In 1931, Cass Gilbert’s third and last sketch of the approach to the Capitol Building featured a tall spire reflecting Gilbert’s vision and desire that there be a memorial tribute to veterans at the far south end of the Capitol Mall. After WWII, a decision was made to honor veterans with a building to provide necessary military veteran services, that now also provides a visual backdrop at the south end of the Capitol Mall. It is there that there is another circle of memorials and tributes to military veterans and wars, not unlike the circle of monuments that surround in close proximity the Capital Building. Also since WWII, a Court of Honor tribute to veterans has been added forming a circular area on the mall north of the Veteran Services Building with most recently a WWII War Memorial in the middle of that area. Also more recently and either side of the Court of Honor a Vietnam and Korean Memorial and a Military Family Tribute have been added.

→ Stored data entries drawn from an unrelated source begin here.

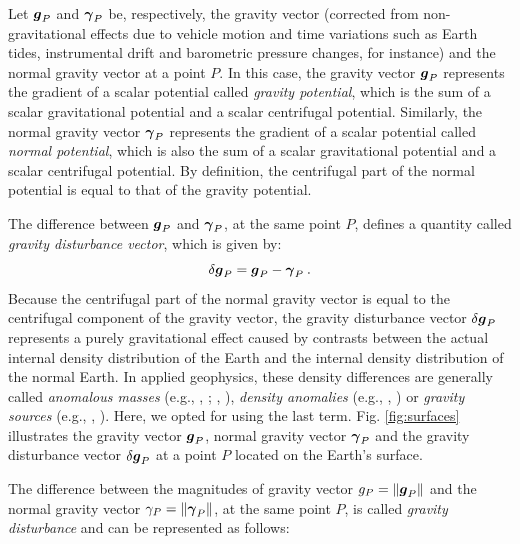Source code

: \documentclass[extra]{gji}
\begin{document}
Let $\mitbf{g}_{P}$ and $\mitbf{\gamma}_{P}$ be, respectively, the
gravity vector (corrected from non-gravitational effects due to vehicle
motion and time variations such as Earth tides, instrumental drift and
barometric pressure changes, for instance) and the normal gravity vector
at a point $P$.
In this case, the gravity vector $\mitbf{g}_{P}$ represents the
gradient of a scalar potential called \textit{gravity potential},
which is the sum of a scalar gravitational potential and a
scalar centrifugal potential.
Similarly, the normal gravity vector $\mitbf{\gamma}_{P}$ represents the
gradient of a scalar potential called \textit{normal potential},
which is also the sum of a scalar gravitational potential and a
scalar centrifugal potential.
By definition, the centrifugal part of the normal potential is equal
to that of the gravity potential.

The difference between $\mitbf{g}_{P}$ and $\mitbf{\gamma}_{P}$, at the same
point $P$, defines a quantity called \textit{gravity disturbance
vector}, which is given by:
\begin{equation}
\delta \mitbf{g}_{P} =
\mitbf{g}_{P} - \mitbf{\gamma}_{P} \: .
\label{eq:gravity-disturbance-vector}
\end{equation}
Because the centrifugal part of the normal gravity vector
is equal to the centrifugal component of the gravity vector,
the gravity disturbance vector $\delta \mitbf{g}_{P}$ represents
a purely gravitational effect caused by contrasts between the actual internal
density distribution of the Earth and the internal density
distribution of the normal Earth.
In applied geophysics, these density differences are generally
called \textit{anomalous masses} (e.g., \citeauthor{hammer1945},
\citeyear{hammer1945}; \citeauthor{lafehr1965}, \citeyear{lafehr1965}),
\textit{density anomalies} (e.g., \citeauthor{forsberg1984},
\citeyear{forsberg1984}) or \textit{gravity sources} (e.g.,
\citeauthor{blakely1996}, \citeyear{blakely1996}). Here, we opted for
using the last term.
Fig. \ref{fig:surfaces} illustrates the gravity vector
$\mitbf{g}_{P}$, normal gravity vector $\mitbf{\gamma}_{P}$ and
the gravity disturbance vector $\delta \mitbf{g}_{P}$ at a point $P$
located on the Earth's surface.

The difference between the magnitudes of gravity vector
$g_{P} = \| \mitbf{g}_{P} \|$ and the normal gravity vector
$\gamma_{P} = \| \mitbf{\gamma}_{P} \|$, at the
same point $P$, is called \textit{gravity disturbance}
\citep{heiskanen-moritz1967, hofmann-wellenhof-moritz2005}
and can be represented as follows:
\end{document}
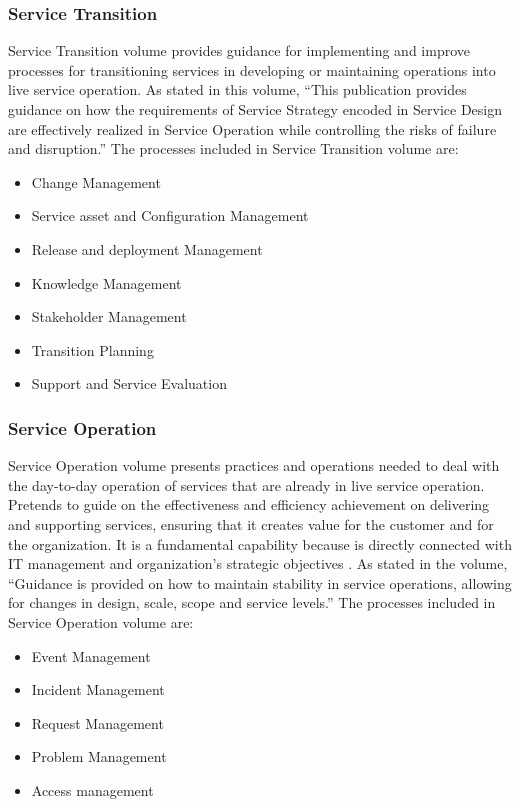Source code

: \subsubsection{Service Transition} 

Service Transition volume provides guidance for implementing and improve processes for transitioning services in developing or maintaining operations into live service operation. As stated in this volume, ``This publication provides guidance on how the requirements of Service Strategy encoded in Service Design are effectively realized in Service Operation while controlling the risks of failure and disruption.''\cite{itilST} The processes included in Service Transition volume are:

\begin{itemize}
  \item Change Management
  \item Service asset and Configuration Management
  \item Release and deployment Management
  \item Knowledge Management
  \item Stakeholder Management
  \item Transition Planning 
  \item Support and Service Evaluation 
\end{itemize} 

\subsubsection{Service Operation} 

Service Operation volume presents practices and operations needed to deal with the day-to-day operation of services that are already in live service operation. Pretends to guide on the effectiveness and efficiency achievement on delivering and supporting services, ensuring that it creates value for the customer and for the organization. It is a fundamental capability because is directly connected with IT management and organization's strategic objectives . As stated in the volume, ``Guidance is provided on how to maintain stability in service operations, allowing for changes in design, scale, scope and service levels.''\cite{itilSO} The processes included in Service Operation volume are:

\begin{itemize}
  \item Event Management
  \item Incident Management
  \item Request Management
  \item Problem Management
  \item Access management
\end{itemize} 

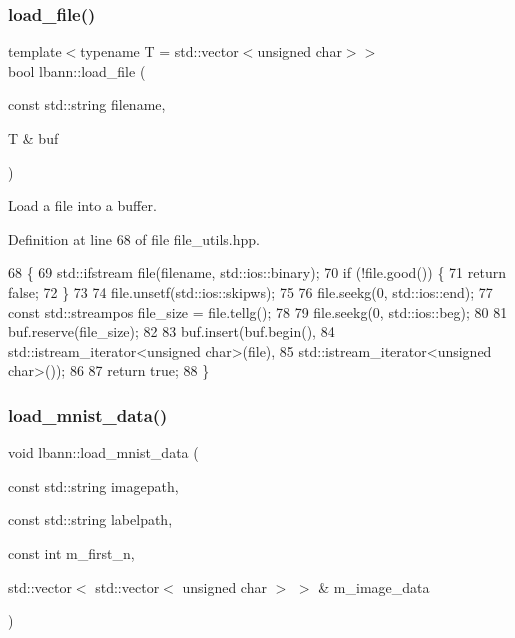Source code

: \subsubsection{\texorpdfstring{load\+\_\+file()}{load\_file()}}
{\footnotesize\ttfamily template$<$typename T  = std\+::vector$<$unsigned char$>$$>$ \\
bool lbann\+::load\+\_\+file (\begin{DoxyParamCaption}\item[{const std\+::string}]{filename,  }\item[{T \&}]{buf }\end{DoxyParamCaption})\hspace{0.3cm}{\ttfamily [inline]}}



Load a file into a buffer. 



Definition at line 68 of file file\+\_\+utils.\+hpp.


\begin{DoxyCode}
68                                                         \{
69   std::ifstream file(filename, std::ios::binary);
70   \textcolor{keywordflow}{if} (!file.good()) \{
71     \textcolor{keywordflow}{return} \textcolor{keyword}{false};
72   \}
73 
74   file.unsetf(std::ios::skipws);
75 
76   file.seekg(0, std::ios::end);
77   \textcolor{keyword}{const} std::streampos file\_size = file.tellg();
78 
79   file.seekg(0, std::ios::beg);
80 
81   buf.reserve(file\_size);
82 
83   buf.insert(buf.begin(),
84              std::istream\_iterator<unsigned char>(file),
85              std::istream\_iterator<unsigned char>());
86 
87   \textcolor{keywordflow}{return} \textcolor{keyword}{true};
88 \}
\end{DoxyCode}
\mbox{\label{namespacelbann_a59f65281406da5bc57f49d8ec682be2d}} 
\subsubsection{\texorpdfstring{load\+\_\+mnist\+\_\+data()}{load\_mnist\_data()}}
{\footnotesize\ttfamily void lbann\+::load\+\_\+mnist\+\_\+data (\begin{DoxyParamCaption}\item[{const std\+::string}]{imagepath,  }\item[{const std\+::string}]{labelpath,  }\item[{const int}]{m\+\_\+first\+\_\+n,  }\item[{std\+::vector$<$ std\+::vector$<$ unsigned char $>$ $>$ \&}]{m\+\_\+image\+\_\+data }\end{DoxyParamCaption})}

Shortly after WWII a reflecting pool and a statute within the pool monument was built immediately north of the Veteran Services Building that is referred to as the Promise of Youth. The monument has not generally been understood and has been discredited for not being relevant to veteran recognition or issues. Additionally, the Promise of Youth monument does not and has not functioned as intended as a reflecting pool nor does the mechanical statute operate.
The proposed Medal of Honor Memorial would occupy and be confined to the footprint of the existing reflecting pool and again function as originally intended as a functioning reflecting pool and operating mechanical statute along with being a Medal of Honor Memorial. A Medal of Honor Memorial within the footprint of the Promise of Youth reflecting pool would clearly and meaningfully convey the intended function of the Promise of Youth element that veterans in securing and maintaining our rights and freedoms have provided our youth with the means to fulfill the dreams and aspirations of all Americans.
A Medal of Honor Memorial located at the south end of the mall and visibly in full view from the Capital Building would appropriately honor the most admired and respected of all of our veterans. The honorable service and sacrifice of the individual Minnesota veteran would also be reflective in varying degrees of the character attributes and actions of the Medal of Honor recipients and all recipients of medals of valor.